30 January 2009
The MOC "Book": Introduction
Posted by Ryan Anderson
When the Mars Global Surveyor arrived at Mars in 1997, it brought with it the most powerful camera ever placed in orbit around another planet, the Mars Orbital Camera (MOC). In 2001, the principal investigators of MOC, Mike Malin and Ken Edgett, published a massive 134 page paper, summarizing the results of the mission and revolutionizing the world’s view of Mars.
Here in the MarsLab, the paper is fondly referred to as the “MOC Book” and “The Beast”. Recently, Briony, Melissa and I have decided that we are going to meet on a weekly basis and discuss bite-sized portions of this monstrous paper, and I thought our readers here might be interested in following along.

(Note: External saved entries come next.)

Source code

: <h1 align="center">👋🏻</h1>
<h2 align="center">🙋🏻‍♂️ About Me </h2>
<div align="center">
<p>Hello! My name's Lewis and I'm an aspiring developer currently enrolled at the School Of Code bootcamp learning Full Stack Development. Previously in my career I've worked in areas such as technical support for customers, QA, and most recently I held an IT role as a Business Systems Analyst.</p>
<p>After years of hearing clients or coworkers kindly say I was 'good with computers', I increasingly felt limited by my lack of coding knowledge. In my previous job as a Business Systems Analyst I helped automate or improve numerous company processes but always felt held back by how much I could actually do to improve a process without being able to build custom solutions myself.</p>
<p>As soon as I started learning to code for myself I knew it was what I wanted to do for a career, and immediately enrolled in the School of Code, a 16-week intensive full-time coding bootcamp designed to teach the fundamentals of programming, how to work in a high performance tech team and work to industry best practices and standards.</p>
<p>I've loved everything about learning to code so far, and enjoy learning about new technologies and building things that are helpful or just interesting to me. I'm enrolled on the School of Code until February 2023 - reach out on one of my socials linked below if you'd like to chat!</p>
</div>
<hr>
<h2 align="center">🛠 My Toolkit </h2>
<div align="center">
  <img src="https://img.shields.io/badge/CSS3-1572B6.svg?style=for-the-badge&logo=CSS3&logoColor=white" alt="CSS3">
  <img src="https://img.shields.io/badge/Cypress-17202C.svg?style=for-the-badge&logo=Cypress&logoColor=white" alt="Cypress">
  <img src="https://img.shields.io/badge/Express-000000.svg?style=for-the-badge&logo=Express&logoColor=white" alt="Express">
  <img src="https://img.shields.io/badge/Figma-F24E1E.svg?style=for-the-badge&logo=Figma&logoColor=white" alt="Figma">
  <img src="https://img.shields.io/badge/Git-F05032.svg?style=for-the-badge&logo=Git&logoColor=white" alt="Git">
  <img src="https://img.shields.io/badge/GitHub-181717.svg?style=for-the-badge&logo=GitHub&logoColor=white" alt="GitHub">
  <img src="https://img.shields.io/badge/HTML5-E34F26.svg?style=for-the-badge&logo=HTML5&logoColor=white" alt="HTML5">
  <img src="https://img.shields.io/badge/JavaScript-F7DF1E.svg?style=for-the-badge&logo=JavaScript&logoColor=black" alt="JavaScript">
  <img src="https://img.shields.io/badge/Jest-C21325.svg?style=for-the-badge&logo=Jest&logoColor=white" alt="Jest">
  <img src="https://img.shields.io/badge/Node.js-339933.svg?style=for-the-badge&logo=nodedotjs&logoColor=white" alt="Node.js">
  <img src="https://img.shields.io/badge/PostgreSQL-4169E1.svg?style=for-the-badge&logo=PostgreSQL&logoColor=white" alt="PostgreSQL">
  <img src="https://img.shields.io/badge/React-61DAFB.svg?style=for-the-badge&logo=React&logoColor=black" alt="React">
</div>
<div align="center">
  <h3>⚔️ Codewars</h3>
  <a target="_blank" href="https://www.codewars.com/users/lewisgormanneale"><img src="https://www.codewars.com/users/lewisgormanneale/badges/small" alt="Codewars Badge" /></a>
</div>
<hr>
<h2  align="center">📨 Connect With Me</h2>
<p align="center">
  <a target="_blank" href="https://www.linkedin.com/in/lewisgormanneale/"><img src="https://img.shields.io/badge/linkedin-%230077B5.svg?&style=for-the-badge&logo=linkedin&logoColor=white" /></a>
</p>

We skipped the first 24 pages devoted to the details of the camera and data processing and got straight down to business with the introduction to the science section. This section begins with one of the first pictures of Mars taken by MOC. It is a rather boring looking view of some craters, but the emphasis of the paper is that every single one of the tens of thousands of MOC images tells a story.

A: One of the first images of Mars taken by MOC; B: The same image, map-projected; C: A fresh-looking impact crater; D: An eroded, dune filled crater hints at a period during which the whole area may have been covered in dunes which have since blown away.
The authors point out that some craters cast shadows while others don’t. This indicates that the older craters are eroded so that their rims don’t stick up as much. They also point out that some craters are filled with dunes, while others of the same size are not. This means that after some of the craters formed on the pre-existing surface, there was a period of time when sand dunes were blown through the area. The sand has now been mostly blown away, except where it was trapped inside craters. Now, enough time has passed since the sand moved through that fresh craters have formed. All that from a boring looking photo of the surface! Just wait until we get to the “interesting” images!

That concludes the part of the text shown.